The speaker said the single-casing HP/IP is prone to distortion at the horizontal joint because of stresses associated with frequent starts and external piping loads. He added, “After an outage, the casing horizontal joint is cleaned of blue blush which opens path for steam to escape. Sometimes the leak will stop itself when blue blush builds up again in the joint.” Other causes of a casing flange leak include contaminants on the joint, broken casing stud, and insufficient torqueing of one or more studs.
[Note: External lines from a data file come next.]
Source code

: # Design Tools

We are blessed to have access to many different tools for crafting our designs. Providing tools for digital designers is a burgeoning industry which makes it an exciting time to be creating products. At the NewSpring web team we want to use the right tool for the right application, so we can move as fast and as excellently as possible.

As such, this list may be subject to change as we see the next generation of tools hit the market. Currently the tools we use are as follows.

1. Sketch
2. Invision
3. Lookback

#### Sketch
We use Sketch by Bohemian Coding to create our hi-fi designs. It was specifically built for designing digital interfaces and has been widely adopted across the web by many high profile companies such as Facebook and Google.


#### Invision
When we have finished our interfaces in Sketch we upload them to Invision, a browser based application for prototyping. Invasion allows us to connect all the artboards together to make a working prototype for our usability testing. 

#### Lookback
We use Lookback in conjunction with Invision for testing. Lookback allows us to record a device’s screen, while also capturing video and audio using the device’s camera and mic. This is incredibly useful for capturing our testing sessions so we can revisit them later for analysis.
If the leak persists, the owner/operator has two primary options: opening the machine, identifying the issue, and taking corrective action, or installing an external patch. The decision should reflect the results of a close examination of the leakage area by an experienced engineer after insulation has been cut out and the joint cleaned. Feeler gauges are among the tools used to characterize the leak path.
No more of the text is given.